How to recognize Emotional Abuse
It is like carbon-monoxide: It doesn’t have any obvious signs we can see, but it can be deadly. Emotional abuse can actually damage your brain structure. Victims suffering from constant emotional abuse experience a shrinking of the hippocampus.
This is a brain area that is crucial for learning. The hippocampus plays an important role in your short-term memory. And for learning, short term memory retention is the first step. Any piece of information in your brain is first stored in your short-term memory before it can either be converted to permanent memory or deleted.
Importance of Short-term Memory
Without short-term memory, there can be no learning. This damage to the hippocampus is a lot more disturbing than scientists initially thought. When you are under stress, your body releases a stress hormone known as cortisol.
Researchers found that cortisol attacks the neurons in the hippocampus and causes it to reduce in size. So, the more stressed you are, the more cortisol will be released and the more the hippocampus will shrink in size.

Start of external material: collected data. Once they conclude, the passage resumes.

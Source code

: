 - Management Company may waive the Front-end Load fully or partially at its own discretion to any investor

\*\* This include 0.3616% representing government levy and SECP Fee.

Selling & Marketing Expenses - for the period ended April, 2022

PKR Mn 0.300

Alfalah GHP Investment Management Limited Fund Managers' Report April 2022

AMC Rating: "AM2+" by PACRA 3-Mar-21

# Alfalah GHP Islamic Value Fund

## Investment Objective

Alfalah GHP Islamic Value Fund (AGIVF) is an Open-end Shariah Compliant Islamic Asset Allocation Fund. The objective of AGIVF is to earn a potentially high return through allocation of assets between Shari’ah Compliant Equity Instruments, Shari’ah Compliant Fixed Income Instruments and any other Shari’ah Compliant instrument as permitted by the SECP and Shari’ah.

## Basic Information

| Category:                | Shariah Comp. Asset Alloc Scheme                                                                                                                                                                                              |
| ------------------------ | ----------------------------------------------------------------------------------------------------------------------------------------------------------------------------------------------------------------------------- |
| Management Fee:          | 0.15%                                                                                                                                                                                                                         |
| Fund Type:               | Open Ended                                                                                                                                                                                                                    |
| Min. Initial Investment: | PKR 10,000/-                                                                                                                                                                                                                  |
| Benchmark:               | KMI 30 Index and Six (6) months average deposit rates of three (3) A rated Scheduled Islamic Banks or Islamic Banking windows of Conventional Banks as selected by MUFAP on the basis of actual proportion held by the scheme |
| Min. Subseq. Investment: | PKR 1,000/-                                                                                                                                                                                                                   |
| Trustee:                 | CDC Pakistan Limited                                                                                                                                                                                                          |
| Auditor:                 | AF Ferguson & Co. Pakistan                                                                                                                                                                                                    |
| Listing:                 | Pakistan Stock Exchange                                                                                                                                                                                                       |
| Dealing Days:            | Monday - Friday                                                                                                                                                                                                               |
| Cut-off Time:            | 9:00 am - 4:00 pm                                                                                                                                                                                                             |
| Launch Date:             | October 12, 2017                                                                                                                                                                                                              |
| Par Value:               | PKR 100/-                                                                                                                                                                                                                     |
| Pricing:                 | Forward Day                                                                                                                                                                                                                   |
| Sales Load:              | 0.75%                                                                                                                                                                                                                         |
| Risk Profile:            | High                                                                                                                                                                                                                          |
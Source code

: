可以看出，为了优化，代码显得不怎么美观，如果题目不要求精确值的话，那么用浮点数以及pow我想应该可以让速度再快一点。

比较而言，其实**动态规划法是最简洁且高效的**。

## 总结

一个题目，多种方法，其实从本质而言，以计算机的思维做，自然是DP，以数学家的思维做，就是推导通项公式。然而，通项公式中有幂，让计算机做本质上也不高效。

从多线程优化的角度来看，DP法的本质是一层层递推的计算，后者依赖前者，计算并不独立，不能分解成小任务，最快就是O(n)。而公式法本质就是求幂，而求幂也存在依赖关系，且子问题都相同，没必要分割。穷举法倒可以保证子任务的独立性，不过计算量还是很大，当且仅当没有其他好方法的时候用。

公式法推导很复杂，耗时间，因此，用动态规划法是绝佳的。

Another part of the brain that is affected by emotional abuse is the amygdala. Victims of emotional abuse remain in a constant state of anxiety and fear. This is because long term emotional abuse results in swelling of their amygdala.
Amygdala
This part of the brain controls your breathing and heart rate. It is also your emotional control center which determines how you process feelings such as love, lust, hate, and fear.
When someone is abused, their amygdala is constantly on the alert and reacts to the slightest sign of abuse. As a result, the victims are in a constant state of fight or flight. This is also why is difficult for some people to move away from an emotionally abusive relationship.
Humiliation, yelling, and name-calling is just as destructive to the brain as physical abuse, especially in children whose brains are developing. In one study researchers found that young, healthy adults who had been bullied in their adolescence, showed a lack of connection between the right and left sides of the brain.
The brain increases the chances of anxiety
Failing to develop these connections in the brain increases the chances of anxiety, depression, anger, hostility, dissociation and drug abuse in later ages. When a person is emotionally abused, their brain goes into survival mode.
The brain attempts to protect itself by rerouting abundant levels of stress and pain to avoid overload. Areas of the brain that are important for the functioning of cognition and behavior are smaller in people who are emotionally abused, and these are lasting impacts.
As a result, they are unable to have a healthy response even when there is no longer a present threat or traumatic situation. People in abusive relationships feel constantly drained, both physically and emotionally.
All their energy is expended because their brain is constantly on alert. So, no, words don’t directly leave marks as sticks or stones do, but the science is in: the way we treat each other on an emotional level can have effects that last far longer than a broken bone.